__Items from a data source__:
──────
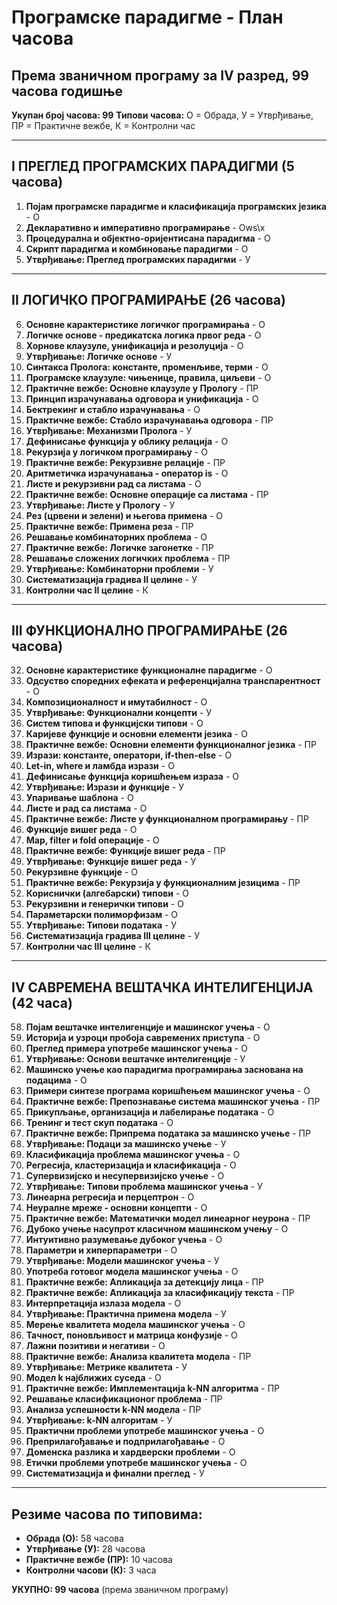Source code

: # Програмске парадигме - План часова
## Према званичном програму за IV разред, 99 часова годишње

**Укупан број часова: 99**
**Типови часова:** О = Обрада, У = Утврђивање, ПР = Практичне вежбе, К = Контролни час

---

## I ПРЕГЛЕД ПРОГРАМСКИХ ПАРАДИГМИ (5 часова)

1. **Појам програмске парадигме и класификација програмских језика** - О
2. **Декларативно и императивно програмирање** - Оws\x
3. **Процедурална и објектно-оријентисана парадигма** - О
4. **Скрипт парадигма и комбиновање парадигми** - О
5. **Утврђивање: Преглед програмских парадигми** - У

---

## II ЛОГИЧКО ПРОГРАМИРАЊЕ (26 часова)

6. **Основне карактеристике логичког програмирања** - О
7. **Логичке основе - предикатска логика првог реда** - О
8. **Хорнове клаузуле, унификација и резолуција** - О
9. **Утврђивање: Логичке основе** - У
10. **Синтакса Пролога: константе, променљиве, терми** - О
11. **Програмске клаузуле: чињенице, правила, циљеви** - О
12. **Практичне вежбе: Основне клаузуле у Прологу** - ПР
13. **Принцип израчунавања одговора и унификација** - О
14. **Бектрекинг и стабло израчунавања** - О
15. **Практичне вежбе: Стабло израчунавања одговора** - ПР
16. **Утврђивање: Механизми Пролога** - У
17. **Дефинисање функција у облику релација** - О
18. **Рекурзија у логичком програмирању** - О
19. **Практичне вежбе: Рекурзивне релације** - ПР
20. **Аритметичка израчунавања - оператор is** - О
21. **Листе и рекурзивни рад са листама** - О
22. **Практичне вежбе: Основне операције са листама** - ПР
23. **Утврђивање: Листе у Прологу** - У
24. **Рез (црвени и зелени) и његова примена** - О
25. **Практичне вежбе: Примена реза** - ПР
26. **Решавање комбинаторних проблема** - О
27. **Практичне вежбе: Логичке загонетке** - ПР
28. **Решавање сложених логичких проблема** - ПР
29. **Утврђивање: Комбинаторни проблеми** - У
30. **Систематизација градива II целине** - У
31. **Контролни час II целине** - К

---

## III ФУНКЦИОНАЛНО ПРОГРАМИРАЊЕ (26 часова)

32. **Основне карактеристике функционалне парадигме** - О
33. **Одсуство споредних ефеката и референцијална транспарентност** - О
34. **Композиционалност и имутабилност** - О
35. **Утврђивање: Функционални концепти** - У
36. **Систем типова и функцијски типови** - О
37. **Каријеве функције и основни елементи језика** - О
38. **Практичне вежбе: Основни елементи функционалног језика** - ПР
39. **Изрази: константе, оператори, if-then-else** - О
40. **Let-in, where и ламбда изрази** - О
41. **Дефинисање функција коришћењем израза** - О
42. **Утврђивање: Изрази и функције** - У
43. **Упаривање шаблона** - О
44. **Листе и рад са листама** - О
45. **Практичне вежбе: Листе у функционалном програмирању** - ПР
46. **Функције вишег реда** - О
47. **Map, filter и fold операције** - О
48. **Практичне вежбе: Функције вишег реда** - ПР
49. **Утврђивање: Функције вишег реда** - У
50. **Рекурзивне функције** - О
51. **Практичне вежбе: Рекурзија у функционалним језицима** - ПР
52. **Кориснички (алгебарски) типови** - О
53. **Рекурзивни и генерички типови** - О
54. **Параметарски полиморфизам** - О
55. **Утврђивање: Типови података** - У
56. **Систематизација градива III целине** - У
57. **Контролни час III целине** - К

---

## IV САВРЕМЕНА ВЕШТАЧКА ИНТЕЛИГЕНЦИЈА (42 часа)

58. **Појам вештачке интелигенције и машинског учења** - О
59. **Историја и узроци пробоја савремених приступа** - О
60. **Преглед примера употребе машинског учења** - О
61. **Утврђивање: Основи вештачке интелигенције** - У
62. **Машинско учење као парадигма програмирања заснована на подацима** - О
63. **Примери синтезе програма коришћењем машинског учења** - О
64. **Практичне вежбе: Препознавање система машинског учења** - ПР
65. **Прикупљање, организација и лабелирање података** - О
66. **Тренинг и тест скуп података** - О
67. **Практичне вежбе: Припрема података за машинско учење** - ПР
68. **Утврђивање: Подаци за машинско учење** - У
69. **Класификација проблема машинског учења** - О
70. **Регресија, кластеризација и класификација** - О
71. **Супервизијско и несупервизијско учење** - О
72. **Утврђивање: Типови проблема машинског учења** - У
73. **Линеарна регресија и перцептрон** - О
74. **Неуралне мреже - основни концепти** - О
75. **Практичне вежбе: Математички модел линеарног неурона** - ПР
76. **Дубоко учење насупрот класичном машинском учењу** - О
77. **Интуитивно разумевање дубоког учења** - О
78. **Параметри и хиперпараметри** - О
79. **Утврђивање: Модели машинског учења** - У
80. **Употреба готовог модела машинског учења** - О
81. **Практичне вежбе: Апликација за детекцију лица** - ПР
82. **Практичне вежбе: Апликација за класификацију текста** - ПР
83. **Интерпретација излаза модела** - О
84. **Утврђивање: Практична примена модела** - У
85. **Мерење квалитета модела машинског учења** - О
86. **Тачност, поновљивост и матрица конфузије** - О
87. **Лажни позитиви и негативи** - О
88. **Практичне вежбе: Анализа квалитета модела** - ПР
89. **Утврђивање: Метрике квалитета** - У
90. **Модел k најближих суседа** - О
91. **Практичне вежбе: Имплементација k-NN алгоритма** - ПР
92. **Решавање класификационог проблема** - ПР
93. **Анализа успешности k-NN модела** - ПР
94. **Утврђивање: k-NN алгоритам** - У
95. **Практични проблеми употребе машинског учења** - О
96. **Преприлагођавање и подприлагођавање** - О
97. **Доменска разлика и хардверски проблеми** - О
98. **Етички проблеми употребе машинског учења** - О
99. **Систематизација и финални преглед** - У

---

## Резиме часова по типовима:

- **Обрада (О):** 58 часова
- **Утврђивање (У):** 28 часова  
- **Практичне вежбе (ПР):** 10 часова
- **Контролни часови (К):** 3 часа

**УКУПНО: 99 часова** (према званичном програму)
──────
__Try it__: Print all of the entries word for word. Skip any images they contain.

__Written answer__:
Source code

: # Програмске парадигме - План часова
## Према званичном програму за IV разред, 99 часова годишње

**Укупан број часова: 99**
**Типови часова:** О = Обрада, У = Утврђивање, ПР = Практичне вежбе, К = Контролни час

---

## I ПРЕГЛЕД ПРОГРАМСКИХ ПАРАДИГМИ (5 часова)

1. **Појам програмске парадигме и класификација програмских језика** - О
2. **Декларативно и императивно програмирање** - Оws\x
3. **Процедурална и објектно-оријентисана парадигма** - О
4. **Скрипт парадигма и комбиновање парадигми** - О
5. **Утврђивање: Преглед програмских парадигми** - У

---

## II ЛОГИЧКО ПРОГРАМИРАЊЕ (26 часова)

6. **Основне карактеристике логичког програмирања** - О
7. **Логичке основе - предикатска логика првог реда** - О
8. **Хорнове клаузуле, унификација и резолуција** - О
9. **Утврђивање: Логичке основе** - У
10. **Синтакса Пролога: константе, променљиве, терми** - О
11. **Програмске клаузуле: чињенице, правила, циљеви** - О
12. **Практичне вежбе: Основне клаузуле у Прологу** - ПР
13. **Принцип израчунавања одговора и унификација** - О
14. **Бектрекинг и стабло израчунавања** - О
15. **Практичне вежбе: Стабло израчунавања одговора** - ПР
16. **Утврђивање: Механизми Пролога** - У
17. **Дефинисање функција у облику релација** - О
18. **Рекурзија у логичком програмирању** - О
19. **Практичне вежбе: Рекурзивне релације** - ПР
20. **Аритметичка израчунавања - оператор is** - О
21. **Листе и рекурзивни рад са листама** - О
22. **Практичне вежбе: Основне операције са листама** - ПР
23. **Утврђивање: Листе у Прологу** - У
24. **Рез (црвени и зелени) и његова примена** - О
25. **Практичне вежбе: Примена реза** - ПР
26. **Решавање комбинаторних проблема** - О
27. **Практичне вежбе: Логичке загонетке** - ПР
28. **Решавање сложених логичких проблема** - ПР
29. **Утврђивање: Комбинаторни проблеми** - У
30. **Систематизација градива II целине** - У
31. **Контролни час II целине** - К

---

## III ФУНКЦИОНАЛНО ПРОГРАМИРАЊЕ (26 часова)

32. **Основне карактеристике функционалне парадигме** - О
33. **Одсуство споредних ефеката и референцијална транспарентност** - О
34. **Композиционалност и имутабилност** - О
35. **Утврђивање: Функционални концепти** - У
36. **Систем типова и функцијски типови** - О
37. **Каријеве функције и основни елементи језика** - О
38. **Практичне вежбе: Основни елементи функционалног језика** - ПР
39. **Изрази: константе, оператори, if-then-else** - О
40. **Let-in, where и ламбда изрази** - О
41. **Дефинисање функција коришћењем израза** - О
42. **Утврђивање: Изрази и функције** - У
43. **Упаривање шаблона** - О
44. **Листе и рад са листама** - О
45. **Практичне вежбе: Листе у функционалном програмирању** - ПР
46. **Функције вишег реда** - О
47. **Map, filter и fold операције** - О
48. **Практичне вежбе: Функције вишег реда** - ПР
49. **Утврђивање: Функције вишег реда** - У
50. **Рекурзивне функције** - О
51. **Практичне вежбе: Рекурзија у функционалним језицима** - ПР
52. **Кориснички (алгебарски) типови** - О
53. **Рекурзивни и генерички типови** - О
54. **Параметарски полиморфизам** - О
55. **Утврђивање: Типови података** - У
56. **Систематизација градива III целине** - У
57. **Контролни час III целине** - К

---

## IV САВРЕМЕНА ВЕШТАЧКА ИНТЕЛИГЕНЦИЈА (42 часа)

58. **Појам вештачке интелигенције и машинског учења** - О
59. **Историја и узроци пробоја савремених приступа** - О
60. **Преглед примера употребе машинског учења** - О
61. **Утврђивање: Основи вештачке интелигенције** - У
62. **Машинско учење као парадигма програмирања заснована на подацима** - О
63. **Примери синтезе програма коришћењем машинског учења** - О
64. **Практичне вежбе: Препознавање система машинског учења** - ПР
65. **Прикупљање, организација и лабелирање података** - О
66. **Тренинг и тест скуп података** - О
67. **Практичне вежбе: Припрема података за машинско учење** - ПР
68. **Утврђивање: Подаци за машинско учење** - У
69. **Класификација проблема машинског учења** - О
70. **Регресија, кластеризација и класификација** - О
71. **Супервизијско и несупервизијско учење** - О
72. **Утврђивање: Типови проблема машинског учења** - У
73. **Линеарна регресија и перцептрон** - О
74. **Неуралне мреже - основни концепти** - О
75. **Практичне вежбе: Математички модел линеарног неурона** - ПР
76. **Дубоко учење насупрот класичном машинском учењу** - О
77. **Интуитивно разумевање дубоког учења** - О
78. **Параметри и хиперпараметри** - О
79. **Утврђивање: Модели машинског учења** - У
80. **Употреба готовог модела машинског учења** - О
81. **Практичне вежбе: Апликација за детекцију лица** - ПР
82. **Практичне вежбе: Апликација за класификацију текста** - ПР
83. **Интерпретација излаза модела** - О
84. **Утврђивање: Практична примена модела** - У
85. **Мерење квалитета модела машинског учења** - О
86. **Тачност, поновљивост и матрица конфузије** - О
87. **Лажни позитиви и негативи** - О
88. **Практичне вежбе: Анализа квалитета модела** - ПР
89. **Утврђивање: Метрике квалитета** - У
90. **Модел k најближих суседа** - О
91. **Практичне вежбе: Имплементација k-NN алгоритма** - ПР
92. **Решавање класификационог проблема** - ПР
93. **Анализа успешности k-NN модела** - ПР
94. **Утврђивање: k-NN алгоритам** - У
95. **Практични проблеми употребе машинског учења** - О
96. **Преприлагођавање и подприлагођавање** - О
97. **Доменска разлика и хардверски проблеми** - О
98. **Етички проблеми употребе машинског учења** - О
99. **Систематизација и финални преглед** - У

---

## Резиме часова по типовима:

- **Обрада (О):** 58 часова
- **Утврђивање (У):** 28 часова  
- **Практичне вежбе (ПР):** 10 часова
- **Контролни часови (К):** 3 часа

**УКУПНО: 99 часова** (према званичном програму)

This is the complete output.